What the task asks. If a record below holds a picture, drop the picture and copy everything else exactly.

---

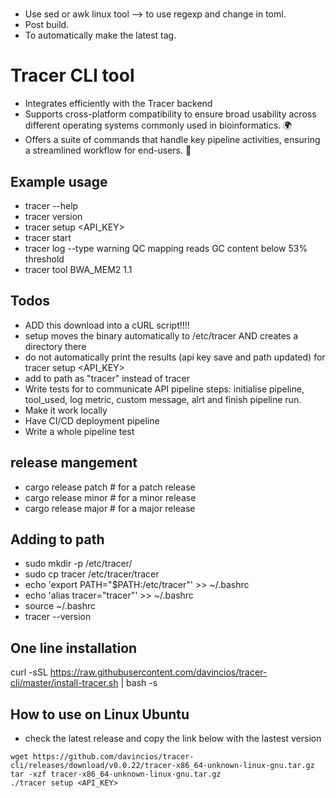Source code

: # 
- Use sed or awk linux tool --> to use regexp and change in toml.
- Post build.
- To automatically make the latest tag. 

# Tracer CLI tool

- Integrates efficiently with the Tracer backend
- Supports cross-platform compatibility to ensure broad usability across different operating systems commonly used in bioinformatics. 🌍
- Offers a suite of commands that handle key pipeline activities, ensuring a streamlined workflow for end-users. 💼

## Example usage

- tracer --help
- tracer version
- tracer setup <API_KEY>
- tracer start
- tracer log --type warning QC mapping reads GC content below 53% threshold
- tracer tool BWA_MEM2 1.1

## Todos

- ADD this download into a cURL script!!!!
- setup moves the binary automatically to /etc/tracer AND creates a directory there
- do not automatically print the results (api key save and path updated) for tracer setup <API_KEY>
- add to path as "tracer" instead of tracer
- Write tests for to communicate API pipeline steps: initialise pipeline, tool_used, log metric, custom message, alrt and finish pipeline run.
- Make it work locally
- Have CI/CD deployment pipeline
- Write a whole pipeline test

## release mangement

- cargo release patch # for a patch release
- cargo release minor # for a minor release
- cargo release major # for a major release

## Adding to path

- sudo mkdir -p /etc/tracer/
- sudo cp tracer /etc/tracer/tracer
- echo 'export PATH="$PATH:/etc/tracer"' >> ~/.bashrc
- echo 'alias tracer="tracer"' >> ~/.bashrc
- source ~/.bashrc
- tracer --version

## One line installation

curl -sSL https://raw.githubusercontent.com/davincios/tracer-cli/master/install-tracer.sh | bash -s

## How to use on Linux Ubuntu

- check the latest release and copy the link below with the lastest version

```shell
wget https://github.com/davincios/tracer-cli/releases/download/v0.0.22/tracer-x86_64-unknown-linux-gnu.tar.gz
tar -xzf tracer-x86_64-unknown-linux-gnu.tar.gz
./tracer setup <API_KEY>
```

---

Exercise result.
Source code

: # 
- Use sed or awk linux tool --> to use regexp and change in toml.
- Post build.
- To automatically make the latest tag. 

# Tracer CLI tool

- Integrates efficiently with the Tracer backend
- Supports cross-platform compatibility to ensure broad usability across different operating systems commonly used in bioinformatics. 🌍
- Offers a suite of commands that handle key pipeline activities, ensuring a streamlined workflow for end-users. 💼

## Example usage

- tracer --help
- tracer version
- tracer setup <API_KEY>
- tracer start
- tracer log --type warning QC mapping reads GC content below 53% threshold
- tracer tool BWA_MEM2 1.1

## Todos

- ADD this download into a cURL script!!!!
- setup moves the binary automatically to /etc/tracer AND creates a directory there
- do not automatically print the results (api key save and path updated) for tracer setup <API_KEY>
- add to path as "tracer" instead of tracer
- Write tests for to communicate API pipeline steps: initialise pipeline, tool_used, log metric, custom message, alrt and finish pipeline run.
- Make it work locally
- Have CI/CD deployment pipeline
- Write a whole pipeline test

## release mangement

- cargo release patch # for a patch release
- cargo release minor # for a minor release
- cargo release major # for a major release

## Adding to path

- sudo mkdir -p /etc/tracer/
- sudo cp tracer /etc/tracer/tracer
- echo 'export PATH="$PATH:/etc/tracer"' >> ~/.bashrc
- echo 'alias tracer="tracer"' >> ~/.bashrc
- source ~/.bashrc
- tracer --version

## One line installation

curl -sSL https://raw.githubusercontent.com/davincios/tracer-cli/master/install-tracer.sh | bash -s

## How to use on Linux Ubuntu

- check the latest release and copy the link below with the lastest version

```shell
wget https://github.com/davincios/tracer-cli/releases/download/v0.0.22/tracer-x86_64-unknown-linux-gnu.tar.gz
tar -xzf tracer-x86_64-unknown-linux-gnu.tar.gz
./tracer setup <API_KEY>
```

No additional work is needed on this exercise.